Touching the Third Rail: The Dangers of Electricity Market Design
In the aftermath of the Texas Freeze-ageddon much ink and many pixels have been spilled about its causes. Much–most?–of the blame focuses on Texas’s allegedly laissez faire electricity market design.
I have been intensely involved (primarily in a litigation context) in the forensic analysis of previous extreme electricity market shocks, including the first major one (the Midwest prices spike of June 1998) and the California crisis. As an academic I have also written extensively about electricity pricing and electricity market design. Based on decades of study and close observation, I can say that electricity market design is one of the most complex subjects in economics, and that one should step extremely gingerly when speaking about the topic, especially as it relates to an event for which many facts remain to be established.
Why is electricity market design so difficult? Primarily because it requires structuring incentives that effect behavior over both very long horizons (many decades, because investments in generation and transmission are very long lived) and extremely short horizons (literally seconds, because the grid must balance at every instant in time). Moreover, there is an intimate connection between these extremely disparate horizons: the mechanisms designed to handle the real time operation of the system affect the incentives to invest for the long run, and the long run investments affect the operation of the system in real time.
Around the world many market designs have been implemented in the approximately 25 year history of electricity liberalization. All have been found wanting, in one way or another. They are like Tolstoy’s unhappy families: all are unhappy in their own way. This unhappiness is a reflection of the complexity of the problem.
Some were predictably wretched: California’s “reforms” in the 1990s being the best example. Some were reasonably designed, but had their flaws revealed in trying conditions that inevitably arise in complex systems that are always–always–subject to “normal accidents.”
From a 30,000 foot perspective, all liberalized market designs attempt to replace centralization of resource allocation decisions (as occurs in the traditional integrated regulated utility model) with allocation by price. The various systems differ primarily in what they leave to the price system, and which they do not.

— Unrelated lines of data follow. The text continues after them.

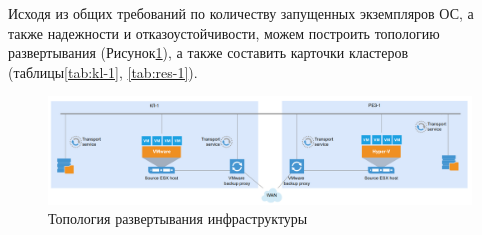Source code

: \documentclass[14pt, a4paper]{extarticle}
\begin{document}
Исходя из общих требований по количеству запущенных экземпляров ОС, а
также надежности и отказоустойчивости, можем построить топологию
развертывания (Рисунок\;\ref{fig:topology}), а также составить карточки кластеров\cite{trinity} (таблицы\;\ref{tab:kl-1}, \;\ref{tab:res-1}).


\begin{figure}[H]
\includegraphics[scale=0.33]{topology.png}
\caption{Топология развертывания инфраструктуры\label{fig:topology}}
\end{figure}
\end{document}
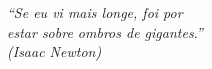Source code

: 
\begin{epigrafe}
	\vspace*{\fill}
	\begin{flushright}
		\textit{``Se eu vi mais longe, foi por \\
			estar sobre ombros de gigantes.''\\
			(Isaac Newton)}
	\end{flushright}
\end{epigrafe}
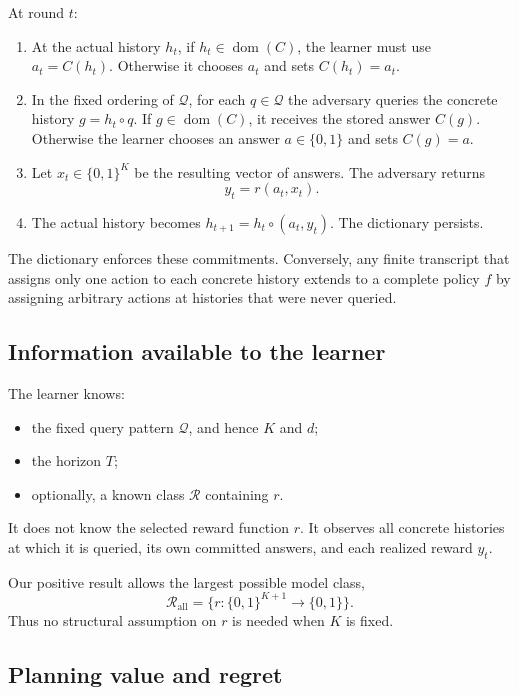 \documentclass[11pt]{article}
\newcommand{\QQ}{\mathcal Q}
\newcommand{\RR}{\mathcal R}
\newcommand{\dom}{\operatorname{dom}}
\begin{document}
At round $t$:
\begin{enumerate}[label=\arabic*.]
    \item At the actual history $h_t$, if $h_t\in\dom(C)$, the learner must use $a_t=C(h_t)$.  Otherwise it chooses $a_t$ and sets $C(h_t)=a_t$.

    \item In the fixed ordering of $\QQ$, for each $q\in\QQ$ the adversary queries the concrete history $g=h_t\circ q$.  If $g\in\dom(C)$, it receives the stored answer $C(g)$.  Otherwise the learner chooses an answer $a\in\{0,1\}$ and sets $C(g)=a$.

    \item Let $x_t\in\{0,1\}^{K}$ be the resulting vector of answers.  The adversary returns
    \[
        y_t=r(a_t,x_t).
    \]

    \item The actual history becomes $h_{t+1}=h_t\circ(a_t,y_t)$.  The dictionary persists.
\end{enumerate}

The dictionary enforces these commitments.  Conversely, any finite transcript that assigns only one action to each concrete history extends to a complete policy $f$ by assigning arbitrary actions at histories that were never queried.

\subsection{Information available to the learner}

The learner knows:
\begin{itemize}
    \item the fixed query pattern $\QQ$, and hence $K$ and $d$;
    \item the horizon $T$;
    \item optionally, a known class $\RR$ containing $r$.
\end{itemize}
It does not know the selected reward function $r$.  It observes all concrete histories at which it is queried, its own committed answers, and each realized reward $y_t$.

Our positive result allows the largest possible model class,
\[
    \RR_{\mathrm{all}}
    =\bigl\{r:\{0,1\}^{K+1}\to\{0,1\}\bigr\}.
\]
Thus no structural assumption on $r$ is needed when $K$ is fixed.

\subsection{Planning value and regret}
\end{document}
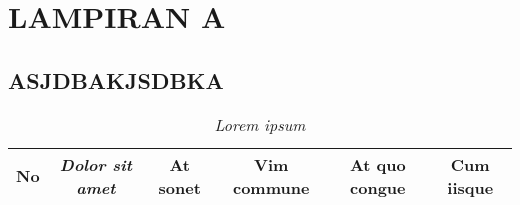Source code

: \renewcommand{\thesection}{}
\renewcommand{\thesubsection}{\arabic{section}.\arabic{subsection}}
\makeatletter
\def\@seccntformat#1{\csname #1ignore\expandafter\endcsname\csname the#1\endcsname\quad}
\let\sectionignore\@gobbletwo
\let\latex@numberline\numberline
\def\numberline#1{\if\relax#1\relax\else\latex@numberline{#1}\fi}
\makeatother

\chapter{LAMPIRAN A}
\section{ASJDBAKJSDBKA}

\begin{small}
\begin{longtable}[c]{|r|l|r|r|r|l|}
\caption{\textit{Lorem ipsum}} 
\label{lampiran-dataset}\\
\hline
\multicolumn{1}{|c|}{\textbf{No}} &
  \multicolumn{1}{c|}{\textit{\textbf{Dolor sit amet}}} &
  \multicolumn{1}{c|}{\textbf{At sonet}} &
  \multicolumn{1}{c|}{\textbf{Vim commune}} &
  \multicolumn{1}{c|}{\textbf{At quo congue}} &
  \multicolumn{1}{c|}{\textbf{Cum iisque}} \\ \hline
\endhead


\end{longtable}
\end{small}
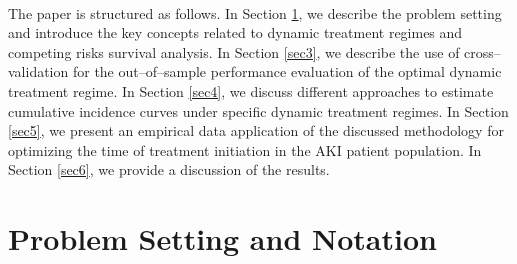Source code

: \documentclass[12pt]{article}
\begin{document}
\\
\indent
The paper is structured as follows. In Section \ref{sec2}, we describe the problem setting and introduce the key concepts related to dynamic treatment regimes and competing risks survival analysis. In Section \ref{sec3}, we describe the use of cross--validation for the out--of--sample performance evaluation of the optimal dynamic treatment regime. In Section \ref{sec4}, we discuss different approaches to estimate cumulative incidence curves under specific dynamic treatment regimes. In Section \ref{sec5}, we present an empirical data application of the discussed methodology for optimizing the time of treatment initiation in the AKI patient population. In Section \ref{sec6}, we provide a discussion of the results. 

\section{Problem Setting and Notation}\label{sec2}
\end{document}

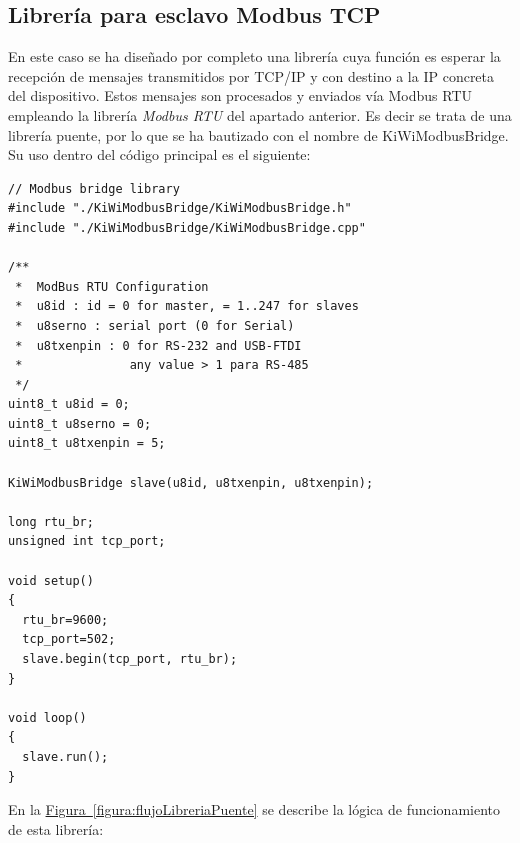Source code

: \subsection{Librería para esclavo Modbus TCP}
\label{subsec:esclavoTCPkiwi}

En este caso se ha diseñado por completo una librería cuya función es esperar la recepción de mensajes transmitidos por TCP/IP y con destino a la IP concreta del dispositivo. Estos mensajes son procesados y enviados vía Modbus RTU empleando la librería \textit{Modbus RTU} del apartado anterior. Es decir se trata de una librería puente, por lo que se ha bautizado con el nombre de KiWiModbusBridge. Su uso dentro del código principal es el siguiente:

\vspace*{\fill}

\begin{lstlisting}
// Modbus bridge library
#include "./KiWiModbusBridge/KiWiModbusBridge.h"
#include "./KiWiModbusBridge/KiWiModbusBridge.cpp"

/**
 *  ModBus RTU Configuration
 *  u8id : id = 0 for master, = 1..247 for slaves
 *  u8serno : serial port (0 for Serial)
 *  u8txenpin : 0 for RS-232 and USB-FTDI 
 *               any value > 1 para RS-485
 */
uint8_t u8id = 0; 
uint8_t u8serno = 0;   
uint8_t u8txenpin = 5;  

KiWiModbusBridge slave(u8id, u8txenpin, u8txenpin);

long rtu_br;
unsigned int tcp_port;

void setup()
{
  rtu_br=9600;
  tcp_port=502;
  slave.begin(tcp_port, rtu_br);
}

void loop()
{
  slave.run();
}

\end{lstlisting}

\vspace*{\fill}

\clearpage

En la \hyperref[figura:flujoLibreriaPuente]{Figura~\ref{figura:flujoLibreriaPuente}} se describe la lógica de funcionamiento de esta librería:


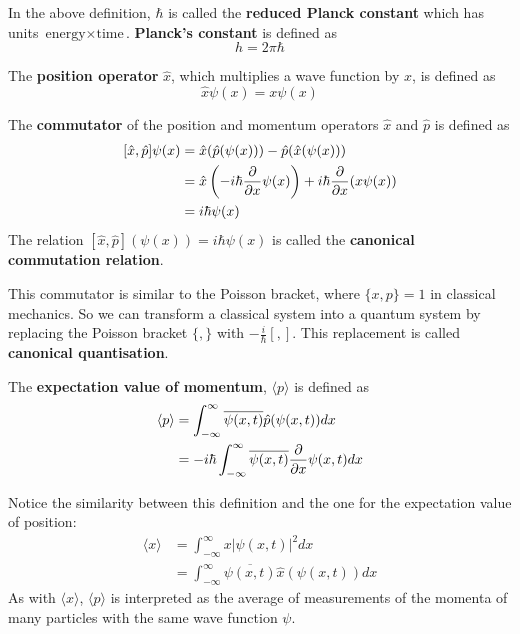 \begin{definition}
	In the above definition, $\hbar$ is called the \textbf{reduced Planck constant} which has units $\text{energy} \times \text{time}$. \textbf{Planck's constant} is defined as
	\[
		h = 2 \pi \hbar
	\]
\end{definition}

\begin{definition}
	The \textbf{position operator} $\hat{x}$, which multiplies a wave function by $x$, is defined as
	\[
		\hat{x} \psi(x) = x \psi(x)
	\]
\end{definition}

\begin{definition}
	The \textbf{commutator} of the position and momentum operators $\hat{x}$ and $\hat{p}$ is defined as
	\[
		\begin{aligned}
			\relax [\hat{x}, \hat{p}] \psi(x)
				& = \hat{x} (\hat{p} (\psi(x))) - \hat{p} (\hat{x} (\psi(x))) \\
				& = \hat{x} \left( -i \hbar \diffp{}{x} \psi(x) \right)	+ i \hbar \diffp{}{x} (x \psi(x)) \\
				& = i \hbar \psi(x)
		\end{aligned}
	\]
	The relation $[\hat{x}, \hat{p}] (\psi(x)) = i \hbar \psi(x)$ is called the \textbf{canonical commutation relation}.
\end{definition}

\begin{remark}
	This commutator is similar to the Poisson bracket, where $\{ x, p \} = 1$ in classical mechanics. So we can transform a classical system into a quantum system by replacing the Poisson bracket $\{ , \}$ with $-\frac{i}{\hbar} [,]$. This replacement is called \textbf{canonical quantisation}.
\end{remark}

\begin{definition}
	The \textbf{expectation value of momentum}, $\langle p \rangle$ is defined as
	\[
		\begin{aligned}
			\langle p \rangle
				& = \int_{-\infty}^{\infty} \overline{\psi(x, t)} \hat{p} (\psi(x, t)) dx \\
				& = -i \hbar \int_{-\infty}^{\infty} \overline{\psi(x, t)} \diffp{}{x} \psi(x, t) dx
		\end{aligned}
	\]
\end{definition}

\begin{remark}
	Notice the similarity between this definition and the one for the expectation value of position:
	\[
		\begin{aligned}
			\langle x \rangle
				& = \int_{-\infty}^{\infty} x |\psi(x, t)|^2 dx \\
				& = \int_{-\infty}^{\infty} \overline{\psi(x, t)} \hat{x} (\psi(x, t)) dx
		\end{aligned}
	\]
	As with $\langle x \rangle$, $\langle p \rangle$ is interpreted as the average of measurements of the momenta of many particles with the same wave function $\psi$.
\end{remark}

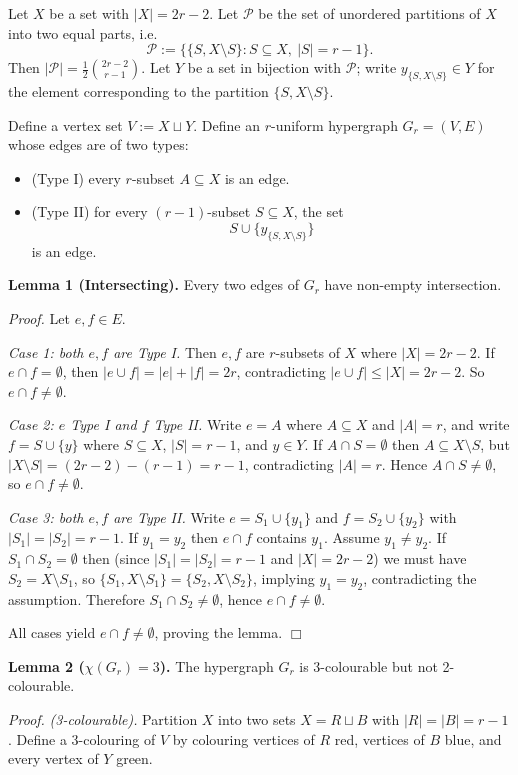 Let $X$ be a set with $|X|=2r-2$.
Let $\mathcal P$ be the set of unordered partitions of $X$ into two equal parts, i.e.
\[
\mathcal P:=\big\{\{S, X\setminus S\}: S\subseteq X,\ |S|=r-1\big\}.
\]
Then $|\mathcal P|=\frac12\binom{2r-2}{r-1}$.
Let $Y$ be a set in bijection with $\mathcal P$; write $y_{\{S,X\setminus S\}}\in Y$ for the element corresponding to the partition $\{S,X\setminus S\}$.

Define a vertex set $V:=X\sqcup Y$.
Define an $r$-uniform hypergraph $G_r=(V,E)$ whose edges are of two types:
\begin{itemize}
\item (Type I) every $r$-subset $A\subseteq X$ is an edge.
\item (Type II) for every $(r-1)$-subset $S\subseteq X$, the set
\[
S\cup\{y_{\{S,X\setminus S\}}\}
\]
is an edge.
\end{itemize}

\medskip
\noindent\textbf{Lemma 1 (Intersecting).}
Every two edges of $G_r$ have non-empty intersection.

\noindent\emph{Proof.}
Let $e,f\in E$.

\emph{Case 1: both $e,f$ are Type I.}
Then $e,f$ are $r$-subsets of $X$ where $|X|=2r-2$.
If $e\cap f=\emptyset$, then $|e\cup f|=|e|+|f|=2r$, contradicting $|e\cup f|\le |X|=2r-2$.
So $e\cap f\neq\emptyset$.

\emph{Case 2: $e$ Type I and $f$ Type II.}
Write $e=A$ where $A\subseteq X$ and $|A|=r$, and write $f=S\cup\{y\}$ where $S\subseteq X$, $|S|=r-1$, and $y\in Y$.
If $A\cap S=\emptyset$ then $A\subseteq X\setminus S$, but $|X\setminus S|=(2r-2)-(r-1)=r-1$, contradicting $|A|=r$.
Hence $A\cap S\neq\emptyset$, so $e\cap f\neq\emptyset$.

\emph{Case 3: both $e,f$ are Type II.}
Write $e=S_1\cup\{y_1\}$ and $f=S_2\cup\{y_2\}$ with $|S_1|=|S_2|=r-1$.
If $y_1=y_2$ then $e\cap f$ contains $y_1$.
Assume $y_1\neq y_2$.
If $S_1\cap S_2=\emptyset$ then (since $|S_1|=|S_2|=r-1$ and $|X|=2r-2$) we must have $S_2=X\setminus S_1$, so $\{S_1,X\setminus S_1\}=\{S_2,X\setminus S_2\}$, implying $y_1=y_2$, contradicting the assumption.
Therefore $S_1\cap S_2\neq\emptyset$, hence $e\cap f\neq\emptyset$.

All cases yield $e\cap f\neq\emptyset$, proving the lemma. \hfill$\Box$

\medskip
\noindent\textbf{Lemma 2 ($\chi(G_r)=3$).}
The hypergraph $G_r$ is 3-colourable but not 2-colourable.

\noindent\emph{Proof.}
\emph{(3-colourable).}
Partition $X$ into two sets $X=R\sqcup B$ with $|R|=|B|=r-1$.
Define a 3-colouring of $V$ by colouring vertices of $R$ red, vertices of $B$ blue, and every vertex of $Y$ green.

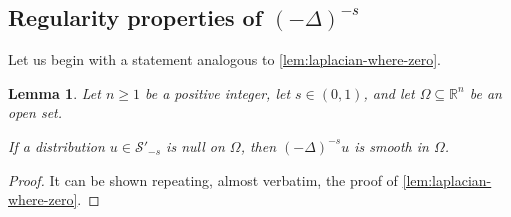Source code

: \documentclass[10pt, reqno]{amsart}
\newcounter{results}[section] %
\theoremstyle{plain}
\newtheorem{lemma}[results]{Lemma}
\theoremstyle{remark}
\theoremstyle{definition}
\numberwithin{equation}{section}
\theoremstyle{plain}
\newcommand{\R}{\ensuremath{\mathbb R}} %
\newcommand{\lapl}{\ensuremath{\Delta}}
\begin{document}
\subsection{Regularity properties of \texorpdfstring{$(-\lapl)^{-s}$}{the inverse fractional Laplacian}}
Let us begin with a statement analogous to \cref{lem:laplacian-where-zero}.

\begin{lemma}\label{lem:inverse-laplacian-where-zero}
    Let $n\ge 1$ be a positive integer, let $s\in (0,1)$, and let $\Omega\subseteq\R^n$ be an open set. 
    
    If a distribution $u\in\mathcal S'_{-s}$ is null on $\Omega$, then $(-\lapl)^{-s}u$ is smooth in $\Omega$. 
\end{lemma}
\begin{proof}
    It can be shown repeating, almost verbatim, the proof of \cref{lem:laplacian-where-zero}.
\end{proof}
\end{document}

As I wrote in a chapter in Andrew Kleit’s Energy Choices (published in 2006) the necessity of coordinating the operation of a network in real time almost certainly requires a “visible hand” at some level: transactions costs preclude the coordination via contract and prices of hundreds of disparate actors across an interconnected grid in real time under certain conditions, and such coordination is required to ensure the stability of that grid. Hence, a system operator–like ERCOT, or MISO, or PJM–must have residual rights of control to avoid failure of the grid. ERCOT exercised those residual rights by imposing blackouts. As bad as that was, the alternative would have been worse.
Beyond this core level of non-price allocation, however, the myriad of services (generation, transmission, consumption) and the myriad of potential conditions create a myriad of possible combinations of price and non-price allocation mechanisms. Look around the world, and you will see just how diverse those choices can be. And those actual choices are just a small subset of the possible choices.
As always with price driven allocation mechanisms, the key thing is getting the prices right. And due to the nature of electricity, this involves getting prices right at very high frequency (e.g., the next five minutes, the next hour, the next day) and at very low frequency (over years and decades). This is not easy. That is why electricity market design is devilish hard.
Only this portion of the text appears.